Efficient Enclave Communication through Shared Memory : A case study of Intel SGX enabled Open vSwitch

Sammanfattning: Open vSwitch is a virtual network switch commonly used to forward network packages between virtual machines. The switch routes network packets based on a set of flow rules stored in its flow tables. Open vSwitch does not provide confidentiality or integrity protection of its flow tables; therefore, an attacker can exploit software vulnerabilities in Open vSwitch to gain access to the host machine and observe or modify installed flow rules.
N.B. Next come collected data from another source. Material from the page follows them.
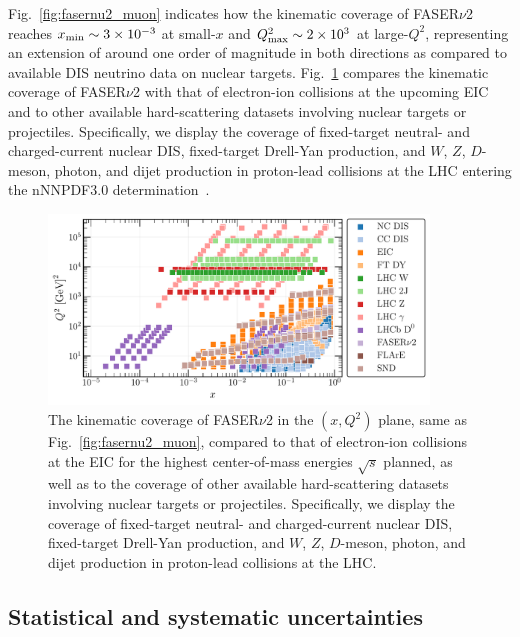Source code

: Fig.~\ref{fig:fasernu2_muon} indicates
how the kinematic coverage of FASER$\nu$2 reaches
$x_{\rm min}\sim 3\times 10^{-3}$ at small-$x$ and $Q^2_{\rm max}\sim 2\times 10^3$
at large-$Q^2$, representing an extension
of around one order of magnitude in both directions as compared to available
DIS neutrino data on nuclear targets.
%
Fig.~\ref{fig:Kin_nNNPDF30_EIC_FPF} compares
the kinematic coverage of FASER$\nu$2 with that of electron-ion collisions
at the upcoming EIC~\cite{Khalek:2021ulf,AbdulKhalek:2021gbh}
and to other available hard-scattering datasets involving
nuclear targets or projectiles.
%
Specifically, we display the coverage of fixed-target neutral- and charged-current nuclear DIS,
fixed-target Drell-Yan production, and $W$, $Z$, $D$-meson, photon, and dijet
production in proton-lead collisions at the LHC entering the  nNNPDF3.0
determination~\cite{AbdulKhalek:2022fyi}.

\begin{figure}[t]
    \centering
    \includegraphics[width = 0.9\textwidth]{plots/Kin_nNNPDF30_EIC_FPF.pdf}
    \caption{The kinematic coverage of FASER$\nu$2 in the $(x,Q^2)$ plane,
      same as  Fig.~\ref{fig:fasernu2_muon},
      compared to that of electron-ion collisions
      at the EIC for the highest center-of-mass energies $\sqrt{s}$ planned,
      as well as to the coverage of other available hard-scattering datasets involving
      nuclear targets or projectiles.
      Specifically, we display the coverage of fixed-target neutral- and charged-current nuclear DIS,
      fixed-target Drell-Yan production, and $W$, $Z$, $D$-meson, photon, and dijet
      production in proton-lead collisions at the LHC.
      }
    \label{fig:Kin_nNNPDF30_EIC_FPF}
\end{figure}

\subsection{Statistical and systematic uncertainties}
\label{subsec:uncertainties}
Medina [1] brought integrity and confidentially guarantees to the flow tables of Open vSwitch, even in the presence of untrusted privileged software, by confining them inside of an Intel SGX enclave. However, using an enclave to protect the flow tables has significantly reduced the performance of Open vSwitch. This thesis investigates how and to what extent the performance overhead introduced by Intel SGX in Open vSwitch can be reduced. The method consisted of the development of a general-purpose communication library for Intel SGX enclaves, and two optimized SGX enabled Open vSwitch prototypes. The library enables efficient communication between the enclave and the untrusted application through shared memory-based techniques. Integrating the communication library in Open vSwitch, combined with other optimization techniques, resulted in two optimized prototypes that were evaluated on a set of common Open vSwitch use cases. The results of this thesis show that it is possible to reduce the overhead introduced by Intel SGX in Open vSwitch with several orders of magnitude, depending on the use case and optimization technique, without compromising its security guarantees.